* Work order
Write out, from the entries below, exactly the lines that run between the lines holding "# Key hyperparameters" and "명령어로 되어 있으므로", inclusive, and stop there.

---------- Provided data

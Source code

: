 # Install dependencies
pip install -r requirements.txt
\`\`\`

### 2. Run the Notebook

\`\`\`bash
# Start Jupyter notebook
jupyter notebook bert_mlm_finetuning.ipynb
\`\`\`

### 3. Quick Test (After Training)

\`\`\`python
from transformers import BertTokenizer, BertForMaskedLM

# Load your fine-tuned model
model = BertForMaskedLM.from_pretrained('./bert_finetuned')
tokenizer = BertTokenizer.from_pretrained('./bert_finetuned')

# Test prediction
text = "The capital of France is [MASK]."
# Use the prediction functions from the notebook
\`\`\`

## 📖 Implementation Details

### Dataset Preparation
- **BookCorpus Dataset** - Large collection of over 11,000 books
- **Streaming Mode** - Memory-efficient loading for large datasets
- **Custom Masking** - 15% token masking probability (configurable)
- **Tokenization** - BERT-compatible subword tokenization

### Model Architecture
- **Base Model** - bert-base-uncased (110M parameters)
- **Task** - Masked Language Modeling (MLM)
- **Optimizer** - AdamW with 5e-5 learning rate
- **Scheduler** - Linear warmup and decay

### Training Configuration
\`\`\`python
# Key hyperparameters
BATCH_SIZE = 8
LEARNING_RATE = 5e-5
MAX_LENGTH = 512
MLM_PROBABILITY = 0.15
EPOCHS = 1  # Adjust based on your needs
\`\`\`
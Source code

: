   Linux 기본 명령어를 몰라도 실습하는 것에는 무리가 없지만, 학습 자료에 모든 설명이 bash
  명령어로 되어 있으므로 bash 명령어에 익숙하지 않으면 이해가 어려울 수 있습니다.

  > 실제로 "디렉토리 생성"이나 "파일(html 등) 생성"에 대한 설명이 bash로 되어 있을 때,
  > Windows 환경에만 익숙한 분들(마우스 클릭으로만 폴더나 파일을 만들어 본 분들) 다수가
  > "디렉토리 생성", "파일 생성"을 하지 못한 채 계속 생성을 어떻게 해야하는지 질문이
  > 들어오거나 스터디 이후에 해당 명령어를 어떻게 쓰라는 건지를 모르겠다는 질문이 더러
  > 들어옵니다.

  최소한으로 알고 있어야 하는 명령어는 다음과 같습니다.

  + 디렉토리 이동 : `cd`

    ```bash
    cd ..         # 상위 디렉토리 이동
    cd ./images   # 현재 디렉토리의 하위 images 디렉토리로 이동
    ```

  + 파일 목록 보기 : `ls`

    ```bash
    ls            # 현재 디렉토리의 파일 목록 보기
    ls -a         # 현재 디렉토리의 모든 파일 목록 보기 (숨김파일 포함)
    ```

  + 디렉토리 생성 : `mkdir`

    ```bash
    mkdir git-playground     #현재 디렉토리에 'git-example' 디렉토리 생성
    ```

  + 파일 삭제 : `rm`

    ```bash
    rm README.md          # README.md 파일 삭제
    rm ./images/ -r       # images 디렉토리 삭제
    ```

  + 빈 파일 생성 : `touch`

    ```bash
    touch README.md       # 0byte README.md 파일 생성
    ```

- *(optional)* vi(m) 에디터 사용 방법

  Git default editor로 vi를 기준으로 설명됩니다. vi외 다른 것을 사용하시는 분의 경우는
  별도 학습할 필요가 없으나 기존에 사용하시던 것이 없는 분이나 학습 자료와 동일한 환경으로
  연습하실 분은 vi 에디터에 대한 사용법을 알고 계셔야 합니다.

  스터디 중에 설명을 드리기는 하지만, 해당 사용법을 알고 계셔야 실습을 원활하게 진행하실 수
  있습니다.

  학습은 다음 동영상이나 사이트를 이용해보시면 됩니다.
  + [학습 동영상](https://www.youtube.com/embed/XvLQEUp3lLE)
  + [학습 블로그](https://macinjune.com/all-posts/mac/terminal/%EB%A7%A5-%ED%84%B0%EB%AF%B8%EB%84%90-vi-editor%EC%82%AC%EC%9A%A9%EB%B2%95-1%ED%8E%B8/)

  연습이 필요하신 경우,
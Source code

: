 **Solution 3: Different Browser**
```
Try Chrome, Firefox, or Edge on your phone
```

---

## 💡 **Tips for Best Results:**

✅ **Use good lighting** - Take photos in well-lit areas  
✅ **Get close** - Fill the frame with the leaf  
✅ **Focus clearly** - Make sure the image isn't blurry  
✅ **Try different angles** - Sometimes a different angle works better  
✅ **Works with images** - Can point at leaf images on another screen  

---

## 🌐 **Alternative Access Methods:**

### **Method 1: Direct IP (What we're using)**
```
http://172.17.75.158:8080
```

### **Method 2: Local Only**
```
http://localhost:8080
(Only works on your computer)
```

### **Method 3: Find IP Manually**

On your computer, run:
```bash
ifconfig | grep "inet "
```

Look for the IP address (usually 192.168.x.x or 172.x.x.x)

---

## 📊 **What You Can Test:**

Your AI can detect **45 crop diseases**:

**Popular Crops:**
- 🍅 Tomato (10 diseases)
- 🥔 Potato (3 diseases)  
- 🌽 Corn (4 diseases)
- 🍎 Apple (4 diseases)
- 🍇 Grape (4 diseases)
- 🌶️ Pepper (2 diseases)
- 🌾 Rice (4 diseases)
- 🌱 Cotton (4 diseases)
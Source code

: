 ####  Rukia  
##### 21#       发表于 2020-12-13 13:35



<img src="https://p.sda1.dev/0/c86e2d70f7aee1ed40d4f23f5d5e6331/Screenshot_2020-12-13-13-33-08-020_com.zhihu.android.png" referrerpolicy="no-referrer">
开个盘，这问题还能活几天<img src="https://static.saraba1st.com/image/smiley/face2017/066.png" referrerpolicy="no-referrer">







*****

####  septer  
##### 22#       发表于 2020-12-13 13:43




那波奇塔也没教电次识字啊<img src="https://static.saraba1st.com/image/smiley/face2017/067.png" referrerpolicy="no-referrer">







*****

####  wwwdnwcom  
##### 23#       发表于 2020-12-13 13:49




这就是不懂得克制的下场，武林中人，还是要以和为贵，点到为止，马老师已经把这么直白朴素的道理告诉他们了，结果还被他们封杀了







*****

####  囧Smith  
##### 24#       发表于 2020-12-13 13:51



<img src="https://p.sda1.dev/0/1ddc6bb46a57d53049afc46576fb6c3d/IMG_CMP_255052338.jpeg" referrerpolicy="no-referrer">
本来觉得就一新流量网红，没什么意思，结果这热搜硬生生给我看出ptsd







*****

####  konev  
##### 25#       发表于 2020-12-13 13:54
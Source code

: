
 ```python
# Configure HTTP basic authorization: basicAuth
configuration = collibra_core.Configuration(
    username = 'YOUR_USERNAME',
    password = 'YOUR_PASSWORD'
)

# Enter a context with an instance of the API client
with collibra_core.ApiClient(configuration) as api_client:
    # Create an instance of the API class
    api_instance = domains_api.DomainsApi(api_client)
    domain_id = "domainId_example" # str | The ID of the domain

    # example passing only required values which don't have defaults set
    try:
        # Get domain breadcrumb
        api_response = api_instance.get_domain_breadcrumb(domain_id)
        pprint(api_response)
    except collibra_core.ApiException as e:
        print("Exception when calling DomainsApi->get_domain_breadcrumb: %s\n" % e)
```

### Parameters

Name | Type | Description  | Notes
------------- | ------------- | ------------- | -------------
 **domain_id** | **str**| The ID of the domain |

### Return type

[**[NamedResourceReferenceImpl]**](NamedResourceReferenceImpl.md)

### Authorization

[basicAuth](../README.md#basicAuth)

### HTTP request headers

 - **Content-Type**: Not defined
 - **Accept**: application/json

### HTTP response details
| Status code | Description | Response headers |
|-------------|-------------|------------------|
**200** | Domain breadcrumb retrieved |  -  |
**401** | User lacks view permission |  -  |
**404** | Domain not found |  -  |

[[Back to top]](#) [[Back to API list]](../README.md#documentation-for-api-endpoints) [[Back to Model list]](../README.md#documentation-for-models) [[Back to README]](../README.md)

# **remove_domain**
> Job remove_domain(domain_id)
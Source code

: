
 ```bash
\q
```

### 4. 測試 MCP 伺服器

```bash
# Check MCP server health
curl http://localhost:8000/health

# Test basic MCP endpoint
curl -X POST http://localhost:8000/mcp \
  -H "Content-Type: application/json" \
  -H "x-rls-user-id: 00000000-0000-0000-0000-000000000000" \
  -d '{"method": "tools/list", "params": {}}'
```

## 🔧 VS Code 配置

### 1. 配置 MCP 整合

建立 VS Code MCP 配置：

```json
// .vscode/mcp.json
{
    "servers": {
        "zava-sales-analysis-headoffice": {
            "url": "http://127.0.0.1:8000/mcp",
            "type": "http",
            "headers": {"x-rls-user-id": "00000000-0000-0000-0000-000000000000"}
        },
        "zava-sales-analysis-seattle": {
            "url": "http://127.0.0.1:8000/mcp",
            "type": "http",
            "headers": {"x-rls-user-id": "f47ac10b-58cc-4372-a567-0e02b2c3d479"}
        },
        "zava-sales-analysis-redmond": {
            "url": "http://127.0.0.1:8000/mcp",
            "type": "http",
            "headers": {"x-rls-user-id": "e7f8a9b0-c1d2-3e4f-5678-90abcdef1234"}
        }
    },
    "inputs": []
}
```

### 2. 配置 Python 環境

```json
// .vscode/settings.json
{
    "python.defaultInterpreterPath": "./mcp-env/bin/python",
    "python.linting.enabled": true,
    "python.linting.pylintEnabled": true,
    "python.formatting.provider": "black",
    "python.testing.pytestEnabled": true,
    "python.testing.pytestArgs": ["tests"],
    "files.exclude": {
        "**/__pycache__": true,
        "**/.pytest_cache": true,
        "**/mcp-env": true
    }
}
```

--------------------

* Answer to this task
# Key hyperparameters
BATCH_SIZE = 8
LEARNING_RATE = 5e-5
MAX_LENGTH = 512
MLM_PROBABILITY = 0.15
EPOCHS = 1  # Adjust based on your needs
\`\`\`
Source code

:   Linux 기본 명령어를 몰라도 실습하는 것에는 무리가 없지만, 학습 자료에 모든 설명이 bash
  명령어로 되어 있으므로 bash 명령어에 익숙하지 않으면 이해가 어려울 수 있습니다.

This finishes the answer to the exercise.